Sie meinen, es gebe da ein Spannungsverhältnis zwischen politischem Selbstmord und Exkommunion? (lacht) Zum Glück kann man als Muslim ja nicht exkommuniziert werden. Nein, im Ernst: Da gibt es in der Tat ein Spannungsverhältnis. Und wir möchten mit unserem Arbeitskreis dazu beitragen, dass man seine religiöse und politische Identität bei den Grünen unter einen Hut bringen kann.

Muslime in Deutschland sollen ja oft Stellung nehmen zum Terror, der im Namen des Islams begangen wird. Wie finden Sie das?

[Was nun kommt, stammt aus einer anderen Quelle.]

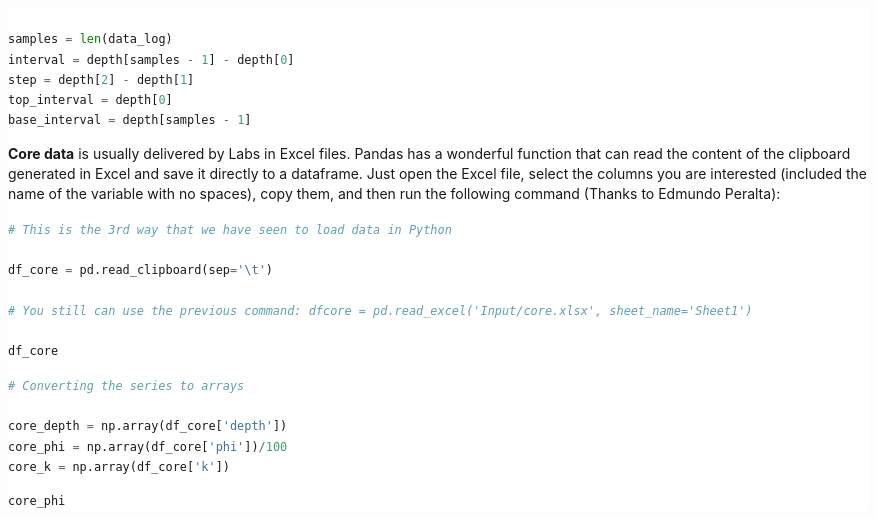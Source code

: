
 ``` python

samples = len(data_log)
interval = depth[samples - 1] - depth[0]
step = depth[2] - depth[1]
top_interval = depth[0]
base_interval = depth[samples - 1]
```

</div>

<div class="cell markdown">

**Core data** is usually delivered by Labs in Excel files. Pandas has a
wonderful function that can read the content of the clipboard generated
in Excel and save it directly to a dataframe. Just open the Excel file,
select the columns you are interested (included the name of the variable
with no spaces), copy them, and then run the following command (Thanks
to Edmundo Peralta):

</div>

<div class="cell code">

``` python
# This is the 3rd way that we have seen to load data in Python

df_core = pd.read_clipboard(sep='\t')

# You still can use the previous command: dfcore = pd.read_excel('Input/core.xlsx', sheet_name='Sheet1')

df_core
```

</div>

<div class="cell code">

``` python
# Converting the series to arrays

core_depth = np.array(df_core['depth'])
core_phi = np.array(df_core['phi'])/100
core_k = np.array(df_core['k'])
```

</div>

<div class="cell code">

``` python
core_phi
```

</div>

<div class="cell code">
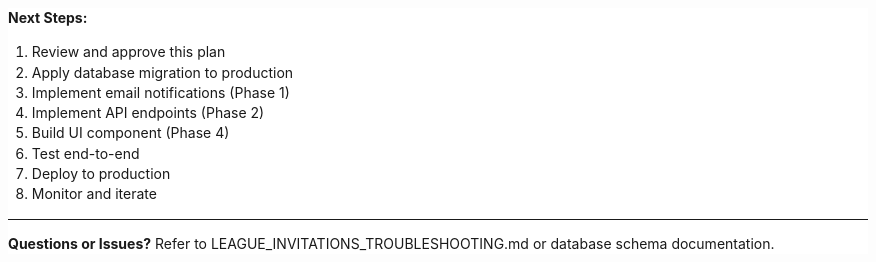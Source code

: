 **Next Steps:**
1. Review and approve this plan
2. Apply database migration to production
3. Implement email notifications (Phase 1)
4. Implement API endpoints (Phase 2)
5. Build UI component (Phase 4)
6. Test end-to-end
7. Deploy to production
8. Monitor and iterate

---

**Questions or Issues?** Refer to LEAGUE_INVITATIONS_TROUBLESHOOTING.md or database schema documentation.
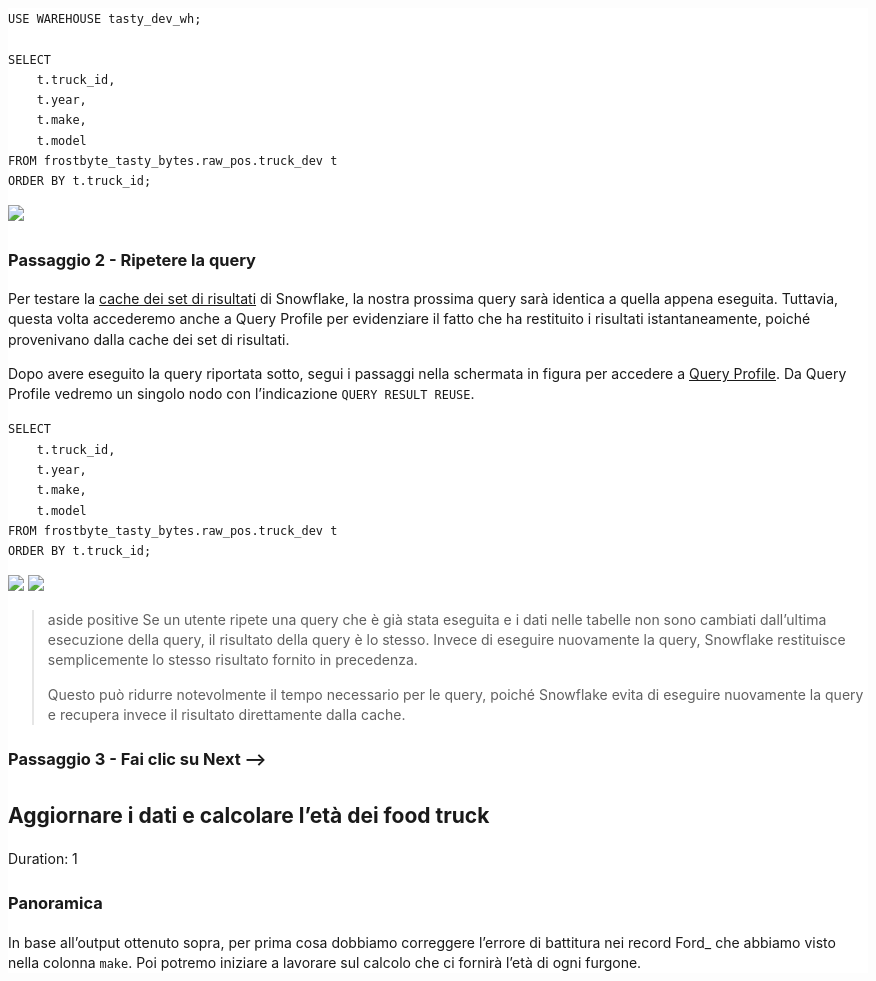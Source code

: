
``` 
USE WAREHOUSE tasty_dev_wh;

SELECT 
    t.truck_id, 
    t.year, 
    t.make, 
    t.model 
FROM frostbyte_tasty_bytes.raw_pos.truck_dev t 
ORDER BY t.truck_id; 
```

<img src = "assets/4.1.truck.png">

### Passaggio 2 - Ripetere la query
Per testare la [cache dei set di risultati](https://docs.snowflake.com/en/user-guide/querying-persisted-results) di Snowflake, la nostra prossima query sarà identica a quella appena eseguita. Tuttavia, questa volta accederemo anche a Query Profile per evidenziare il fatto che ha restituito i risultati istantaneamente, poiché provenivano dalla cache dei set di risultati.

Dopo avere eseguito la query riportata sotto, segui i passaggi nella schermata in figura per accedere a [Query Profile](https://docs.snowflake.com/en/user-guide/ui-query-profile). Da Query Profile vedremo un singolo nodo con l’indicazione `QUERY RESULT REUSE`.

```
SELECT
    t.truck_id,
    t.year,
    t.make,
    t.model
FROM frostbyte_tasty_bytes.raw_pos.truck_dev t
ORDER BY t.truck_id;
```

<img src = "assets/4.2.1.truck.png"> <img src = "assets/4.2.2.cache.png">

>aside positive
Se un utente ripete una query che è già stata eseguita e i dati nelle tabelle non sono cambiati dall’ultima esecuzione della query, il risultato della query è lo stesso. Invece di eseguire nuovamente la query, Snowflake restituisce semplicemente lo stesso risultato fornito in precedenza. 
>         
>Questo può ridurre notevolmente il tempo necessario per le query, poiché Snowflake evita di eseguire nuovamente la query e recupera invece il risultato direttamente dalla cache.
>

### Passaggio 3 - Fai clic su Next -->

## Aggiornare i dati e calcolare l’età dei food truck
Duration: 1

### Panoramica
In base all’output ottenuto sopra, per prima cosa dobbiamo correggere l’errore di battitura nei record Ford_ che abbiamo visto nella colonna `make`. Poi potremo iniziare a lavorare sul calcolo che ci fornirà l’età di ogni furgone.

Diese Fragen sind legitim – und wir als Muslime stehen in der Verantwortung, dazu offensiv Stellung zu nehmen. Manchmal bin ich aber etwas verbittert, wenn ich sehe, wie versucht wird, eine Kluft zwischen Islam und Westen herbeizureden. Statt zu sagen: Der Terror ist kriminell, und er trifft auch Muslime.

Viele Muslime sind vom Islam ihrer Herkunftsländer geprägt. Gibt es schon einen spezifisch europäischen Islam?

Ich denke schon. Das kann man doch jetzt schon an Moschee-Neubauten sehen. Am Anfang gab es die importierte Moschee, die praktisch eine Kopie von Vorbildern aus der Heimat war. Mittlerweile gibt es die adaptierte Moschee, die Elemente aus beiden Kulturkreisen verbindet. Und bald wird es sicher auch die innovative Moschee geben, die ohne Minarett und Kuppel auskommt – auch wenn sich viele Muslime das noch schwer vorstellen können. Es geht doch darum, das Wesen der Religion in die Zukunft zu tragen. Oder, um es mit Goethe zu sagen: Man muss die Glut aus der Asche der Vorfahren nehmen.

Und wie sieht es mit der inneren Reform aus?

Hier gibt es Ansätze – etwa von Muslimen in den USA –, welche weiter vorangetrieben werden müssen. Dazu gehört etwa eine fundierte theologische Begründung für echte Religionsfreiheit. Auch im Bereich Pluralismus, Minderheitenrechte und Demokratie muss noch einiges aufgearbeitet werden. Das braucht Zeit, und dabei dürfen die politischen und ökonomischen Missstände in der sogenannten islamischen Welt nicht außer Acht gelassen werden.

Dass Muslime in Deutschland das Grundgesetz anerkennen und die Gesetze achten, versteht sich von selbst. Aber es wäre falsch, die internationale Reformdebatte auf dem Rücken der Muslime hier austragen zu wollen. Dafür fehlt ihnen schlicht das theologische Rüstzeug. Deutsche Muslime werden erst dann substanziell zu dieser Debatte beitragen können, wenn deutsche Islam-Gelehrte an deutschen Universitäten ausgebildet worden sind.